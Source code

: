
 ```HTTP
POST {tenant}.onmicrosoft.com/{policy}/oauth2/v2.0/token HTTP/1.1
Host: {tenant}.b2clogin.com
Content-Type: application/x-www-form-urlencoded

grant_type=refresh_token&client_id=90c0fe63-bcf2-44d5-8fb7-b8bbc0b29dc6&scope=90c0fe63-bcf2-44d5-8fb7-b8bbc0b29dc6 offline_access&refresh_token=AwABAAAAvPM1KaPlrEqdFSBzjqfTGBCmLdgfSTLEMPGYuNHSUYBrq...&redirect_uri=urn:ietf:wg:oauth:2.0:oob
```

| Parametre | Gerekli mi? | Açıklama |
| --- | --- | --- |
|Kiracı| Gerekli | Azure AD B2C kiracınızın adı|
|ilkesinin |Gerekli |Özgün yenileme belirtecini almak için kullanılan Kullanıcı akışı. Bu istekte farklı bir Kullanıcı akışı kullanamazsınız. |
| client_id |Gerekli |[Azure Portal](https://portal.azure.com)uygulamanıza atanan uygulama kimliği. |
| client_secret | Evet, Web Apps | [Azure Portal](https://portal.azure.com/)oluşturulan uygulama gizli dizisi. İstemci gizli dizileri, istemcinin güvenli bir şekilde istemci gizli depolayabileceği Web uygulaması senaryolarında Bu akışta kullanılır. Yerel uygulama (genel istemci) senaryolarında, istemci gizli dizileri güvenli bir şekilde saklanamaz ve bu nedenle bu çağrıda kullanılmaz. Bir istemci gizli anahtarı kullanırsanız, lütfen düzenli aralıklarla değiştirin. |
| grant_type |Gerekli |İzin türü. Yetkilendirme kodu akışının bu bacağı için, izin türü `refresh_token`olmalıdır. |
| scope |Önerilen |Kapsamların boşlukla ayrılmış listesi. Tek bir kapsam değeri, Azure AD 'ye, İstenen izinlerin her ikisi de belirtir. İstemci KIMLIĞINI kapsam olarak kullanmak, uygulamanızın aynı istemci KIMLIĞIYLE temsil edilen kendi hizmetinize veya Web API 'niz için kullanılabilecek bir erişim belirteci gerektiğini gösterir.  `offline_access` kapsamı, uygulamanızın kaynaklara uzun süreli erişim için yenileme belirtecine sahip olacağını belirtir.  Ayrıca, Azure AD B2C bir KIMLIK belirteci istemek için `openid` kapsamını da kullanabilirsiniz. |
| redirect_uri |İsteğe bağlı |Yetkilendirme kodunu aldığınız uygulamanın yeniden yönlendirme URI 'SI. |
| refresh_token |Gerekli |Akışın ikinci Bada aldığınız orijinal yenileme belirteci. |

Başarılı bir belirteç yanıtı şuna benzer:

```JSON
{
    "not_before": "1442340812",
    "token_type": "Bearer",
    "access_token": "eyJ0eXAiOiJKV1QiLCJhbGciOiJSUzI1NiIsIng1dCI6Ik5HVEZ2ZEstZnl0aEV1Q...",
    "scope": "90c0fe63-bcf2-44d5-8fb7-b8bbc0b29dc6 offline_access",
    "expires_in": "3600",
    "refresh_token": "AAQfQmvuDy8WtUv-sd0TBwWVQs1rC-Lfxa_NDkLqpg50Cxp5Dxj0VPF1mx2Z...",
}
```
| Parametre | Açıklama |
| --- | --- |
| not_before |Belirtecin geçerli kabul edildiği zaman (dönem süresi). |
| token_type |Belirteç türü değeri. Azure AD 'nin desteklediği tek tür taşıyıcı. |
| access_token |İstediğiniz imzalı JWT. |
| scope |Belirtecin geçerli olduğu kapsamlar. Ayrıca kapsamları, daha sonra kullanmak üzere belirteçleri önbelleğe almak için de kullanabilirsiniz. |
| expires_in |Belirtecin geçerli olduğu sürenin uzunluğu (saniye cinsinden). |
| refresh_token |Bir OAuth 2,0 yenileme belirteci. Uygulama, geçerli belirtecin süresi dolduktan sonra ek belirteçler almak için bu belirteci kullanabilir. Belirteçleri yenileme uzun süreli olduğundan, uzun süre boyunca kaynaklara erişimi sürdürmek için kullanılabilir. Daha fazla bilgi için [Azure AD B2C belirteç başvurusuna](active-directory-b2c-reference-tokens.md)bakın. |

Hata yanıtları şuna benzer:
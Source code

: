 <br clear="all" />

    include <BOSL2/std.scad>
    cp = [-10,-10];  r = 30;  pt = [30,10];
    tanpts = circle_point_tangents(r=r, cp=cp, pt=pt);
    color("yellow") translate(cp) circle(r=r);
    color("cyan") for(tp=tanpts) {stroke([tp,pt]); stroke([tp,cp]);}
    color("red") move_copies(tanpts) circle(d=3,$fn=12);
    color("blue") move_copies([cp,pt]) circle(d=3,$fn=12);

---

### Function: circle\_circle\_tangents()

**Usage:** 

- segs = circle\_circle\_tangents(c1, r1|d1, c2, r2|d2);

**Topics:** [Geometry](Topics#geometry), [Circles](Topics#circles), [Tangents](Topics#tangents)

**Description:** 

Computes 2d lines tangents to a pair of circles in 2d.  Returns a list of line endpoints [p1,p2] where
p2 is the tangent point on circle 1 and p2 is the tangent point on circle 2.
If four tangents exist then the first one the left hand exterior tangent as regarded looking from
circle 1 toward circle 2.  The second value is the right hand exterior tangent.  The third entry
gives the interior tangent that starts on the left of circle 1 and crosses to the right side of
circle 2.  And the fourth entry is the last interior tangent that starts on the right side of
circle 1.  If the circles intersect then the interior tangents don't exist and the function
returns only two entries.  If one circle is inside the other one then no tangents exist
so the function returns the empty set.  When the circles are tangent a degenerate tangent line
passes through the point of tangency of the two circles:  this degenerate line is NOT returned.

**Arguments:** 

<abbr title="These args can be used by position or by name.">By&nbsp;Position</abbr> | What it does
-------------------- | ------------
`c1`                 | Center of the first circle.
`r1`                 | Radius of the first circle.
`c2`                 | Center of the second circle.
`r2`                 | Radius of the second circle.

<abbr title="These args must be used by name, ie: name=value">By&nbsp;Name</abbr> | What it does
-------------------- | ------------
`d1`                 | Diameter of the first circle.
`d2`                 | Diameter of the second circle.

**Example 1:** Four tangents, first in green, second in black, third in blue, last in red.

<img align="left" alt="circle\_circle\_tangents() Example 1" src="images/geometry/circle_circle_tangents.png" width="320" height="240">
- - - -
PROBLEM >>
Restate the listing word for word.

RESPONSE TO THE EXERCISE >>
Source code

:
 ```HTTP
POST {tenant}.onmicrosoft.com/{policy}/oauth2/v2.0/token HTTP/1.1
Host: {tenant}.b2clogin.com
Content-Type: application/x-www-form-urlencoded

grant_type=refresh_token&client_id=90c0fe63-bcf2-44d5-8fb7-b8bbc0b29dc6&scope=90c0fe63-bcf2-44d5-8fb7-b8bbc0b29dc6 offline_access&refresh_token=AwABAAAAvPM1KaPlrEqdFSBzjqfTGBCmLdgfSTLEMPGYuNHSUYBrq...&redirect_uri=urn:ietf:wg:oauth:2.0:oob
```

| Parametre | Gerekli mi? | Açıklama |
| --- | --- | --- |
|Kiracı| Gerekli | Azure AD B2C kiracınızın adı|
|ilkesinin |Gerekli |Özgün yenileme belirtecini almak için kullanılan Kullanıcı akışı. Bu istekte farklı bir Kullanıcı akışı kullanamazsınız. |
| client_id |Gerekli |[Azure Portal](https://portal.azure.com)uygulamanıza atanan uygulama kimliği. |
| client_secret | Evet, Web Apps | [Azure Portal](https://portal.azure.com/)oluşturulan uygulama gizli dizisi. İstemci gizli dizileri, istemcinin güvenli bir şekilde istemci gizli depolayabileceği Web uygulaması senaryolarında Bu akışta kullanılır. Yerel uygulama (genel istemci) senaryolarında, istemci gizli dizileri güvenli bir şekilde saklanamaz ve bu nedenle bu çağrıda kullanılmaz. Bir istemci gizli anahtarı kullanırsanız, lütfen düzenli aralıklarla değiştirin. |
| grant_type |Gerekli |İzin türü. Yetkilendirme kodu akışının bu bacağı için, izin türü `refresh_token`olmalıdır. |
| scope |Önerilen |Kapsamların boşlukla ayrılmış listesi. Tek bir kapsam değeri, Azure AD 'ye, İstenen izinlerin her ikisi de belirtir. İstemci KIMLIĞINI kapsam olarak kullanmak, uygulamanızın aynı istemci KIMLIĞIYLE temsil edilen kendi hizmetinize veya Web API 'niz için kullanılabilecek bir erişim belirteci gerektiğini gösterir.  `offline_access` kapsamı, uygulamanızın kaynaklara uzun süreli erişim için yenileme belirtecine sahip olacağını belirtir.  Ayrıca, Azure AD B2C bir KIMLIK belirteci istemek için `openid` kapsamını da kullanabilirsiniz. |
| redirect_uri |İsteğe bağlı |Yetkilendirme kodunu aldığınız uygulamanın yeniden yönlendirme URI 'SI. |
| refresh_token |Gerekli |Akışın ikinci Bada aldığınız orijinal yenileme belirteci. |

Başarılı bir belirteç yanıtı şuna benzer:

```JSON
{
    "not_before": "1442340812",
    "token_type": "Bearer",
    "access_token": "eyJ0eXAiOiJKV1QiLCJhbGciOiJSUzI1NiIsIng1dCI6Ik5HVEZ2ZEstZnl0aEV1Q...",
    "scope": "90c0fe63-bcf2-44d5-8fb7-b8bbc0b29dc6 offline_access",
    "expires_in": "3600",
    "refresh_token": "AAQfQmvuDy8WtUv-sd0TBwWVQs1rC-Lfxa_NDkLqpg50Cxp5Dxj0VPF1mx2Z...",
}
```
| Parametre | Açıklama |
| --- | --- |
| not_before |Belirtecin geçerli kabul edildiği zaman (dönem süresi). |
| token_type |Belirteç türü değeri. Azure AD 'nin desteklediği tek tür taşıyıcı. |
| access_token |İstediğiniz imzalı JWT. |
| scope |Belirtecin geçerli olduğu kapsamlar. Ayrıca kapsamları, daha sonra kullanmak üzere belirteçleri önbelleğe almak için de kullanabilirsiniz. |
| expires_in |Belirtecin geçerli olduğu sürenin uzunluğu (saniye cinsinden). |
| refresh_token |Bir OAuth 2,0 yenileme belirteci. Uygulama, geçerli belirtecin süresi dolduktan sonra ek belirteçler almak için bu belirteci kullanabilir. Belirteçleri yenileme uzun süreli olduğundan, uzun süre boyunca kaynaklara erişimi sürdürmek için kullanılabilir. Daha fazla bilgi için [Azure AD B2C belirteç başvurusuna](active-directory-b2c-reference-tokens.md)bakın. |

Hata yanıtları şuna benzer:
Source code

: <br clear="all" />

    include <BOSL2/std.scad>
    cp = [-10,-10];  r = 30;  pt = [30,10];
    tanpts = circle_point_tangents(r=r, cp=cp, pt=pt);
    color("yellow") translate(cp) circle(r=r);
    color("cyan") for(tp=tanpts) {stroke([tp,pt]); stroke([tp,cp]);}
    color("red") move_copies(tanpts) circle(d=3,$fn=12);
    color("blue") move_copies([cp,pt]) circle(d=3,$fn=12);

---

### Function: circle\_circle\_tangents()

**Usage:** 

- segs = circle\_circle\_tangents(c1, r1|d1, c2, r2|d2);

**Topics:** [Geometry](Topics#geometry), [Circles](Topics#circles), [Tangents](Topics#tangents)

**Description:** 

Computes 2d lines tangents to a pair of circles in 2d.  Returns a list of line endpoints [p1,p2] where
p2 is the tangent point on circle 1 and p2 is the tangent point on circle 2.
If four tangents exist then the first one the left hand exterior tangent as regarded looking from
circle 1 toward circle 2.  The second value is the right hand exterior tangent.  The third entry
gives the interior tangent that starts on the left of circle 1 and crosses to the right side of
circle 2.  And the fourth entry is the last interior tangent that starts on the right side of
circle 1.  If the circles intersect then the interior tangents don't exist and the function
returns only two entries.  If one circle is inside the other one then no tangents exist
so the function returns the empty set.  When the circles are tangent a degenerate tangent line
passes through the point of tangency of the two circles:  this degenerate line is NOT returned.

**Arguments:** 

<abbr title="These args can be used by position or by name.">By&nbsp;Position</abbr> | What it does
-------------------- | ------------
`c1`                 | Center of the first circle.
`r1`                 | Radius of the first circle.
`c2`                 | Center of the second circle.
`r2`                 | Radius of the second circle.

<abbr title="These args must be used by name, ie: name=value">By&nbsp;Name</abbr> | What it does
-------------------- | ------------
`d1`                 | Diameter of the first circle.
`d2`                 | Diameter of the second circle.

**Example 1:** Four tangents, first in green, second in black, third in blue, last in red.

<img align="left" alt="circle\_circle\_tangents() Example 1" src="images/geometry/circle_circle_tangents.png" width="320" height="240">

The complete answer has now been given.